What about the company pension?
Most Canadians are not covered by a company pension, including the many people working on contract who have seen their jobs disappear in the last year.
But older Canadians are most likely to be covered, and how to take that pension will depend on its terms, Peterson said. Some can begin drawing a pension right away, but depending on your household income, you might have the option of deferring pension payments.
"The good news today is that a lot of these people are coming out of defined-benefit plans. That allows the employer to look at this group and go, 'They're not in such bad shape after all,'" she said.
When to take CPP?
CPP is based on average employment earnings over your whole working life. For people who stop working at 55, that means five years of zero earnings averaged into their CPP contributions if they take the pension at 60. But if they wait until 65, there would be 10 years of low earnings.
Faunt's advice is to take the pension at 60 if you need the money. If you find work after 60, there's the chance of continuing to contribute to your pensionable earnings.
Peterson is more inclined to suggest waiting to age 65 and finding another way to bridge the earnings gap. But she says it's an individual decision that depends on your financial circumstances and requires consultation with an adviser.
What about benefits?
What happens to your disability, health and other insurance benefits? What coverage does your partner or spouse have that will cover you if you lose benefits?
You should be gathering information on your entire financial picture at this point so you can work that through with an adviser, says Rivard.
Budget, budget, budget
Most people don't know what they're spending now, let alone what they'll need in retirement.
"It's a step that most people have not taken. If I stand in front of a room [of 20 people] and say 'How many budget where your money is going today?'…I might see five hands, even in the financial industry," she said.
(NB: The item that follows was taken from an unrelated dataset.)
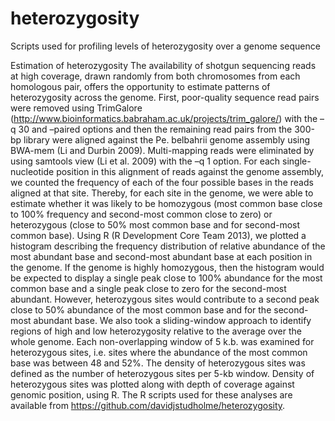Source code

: # heterozygosity
Scripts used for profiling levels of heterozygosity over a genome sequence


Estimation of heterozygosity
The availability of shotgun sequencing reads at high coverage, drawn randomly from both chromosomes from each homologous pair, offers the opportunity to estimate patterns of heterozygosity across the genome. First, poor-quality sequence read pairs were removed using TrimGalore (http://www.bioinformatics.babraham.ac.uk/projects/trim_galore/) with the –q 30 and –paired options and then the remaining read pairs from the 300-bp library were aligned against the Pe. belbahrii genome assembly using BWA-mem (Li and Durbin 2009). Multi-mapping reads were eliminated by using samtools view (Li et al. 2009) with the –q 1 option. For each single-nucleotide position in this alignment of reads against the genome assembly, we counted the frequency of each of the four possible bases in the reads aligned at that site. Thereby, for each site in the genome, we were able to estimate whether it was likely to be homozygous (most common base close to 100% frequency and second-most common close to zero) or heterozygous (close to 50% most common base and for second-most common base). Using R (R Development Core Team 2013), we plotted a histogram describing the frequency distribution of relative abundance of the most abundant base and second-most abundant base at each position in the genome. If the genome is highly homozygous, then the histogram would be expected to display a single peak close to 100% abundance for the most common base and a single peak close to zero for the second-most abundant. However, heterozygous sites would contribute to a second peak close to 50% abundance of the most common base and for the second-most abundant base. We also took a sliding-window approach to identify regions of high and low heterozygosity relative to the average over the whole genome. Each non-overlapping window of 5 k.b. was examined for heterozygous sites, i.e. sites where the abundance of the most common base was between 48 and 52%. The density of heterozygous sites was defined as the number of heterozygous sites per 5-kb window. Density of heterozygous sites was plotted along with depth of coverage against genomic position, using R. The R scripts used for these analyses are available from https://github.com/davidjstudholme/heterozygosity.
There are so many variables that come into play. Do you have debt? Is the mortgage paid off? Is your spouse working? Are there children to support? Where are you in terms of meeting your retirement savings goals?
And the most important is: How do you spend and what can you give up so you are living within your new, reduced budget?
"They may have been living within their means, but their means have changed a whole lot," says Faunt.
Think about retirement
Retirement is coming, so prepare yourself psychologically and financially.
With a financial adviser, work out your entire household income stream from CPP, OAS, GIS, company pension and personal savings.
Then find a way to live within that figure — even it means downsizing the house, Peterson said.
"People say, 'I want to leave the house to the kids.' Get over it. Why should the kids have a house worth on average over $600,000? That's a chunk of cash to leave to the kids if you're struggling to make ends meet."
Most people find they need less money than they expected, once their life is simplified, Faunt said.
"A lot of people find that retirement isn't as much about the numbers as they thought it was," he said.
"I think the most people … particularly the guys — we tend to define ourselves by what we do for a living. That transition to not having something that you do during the day … especially if it's not your decision to leave, that can be a challenge."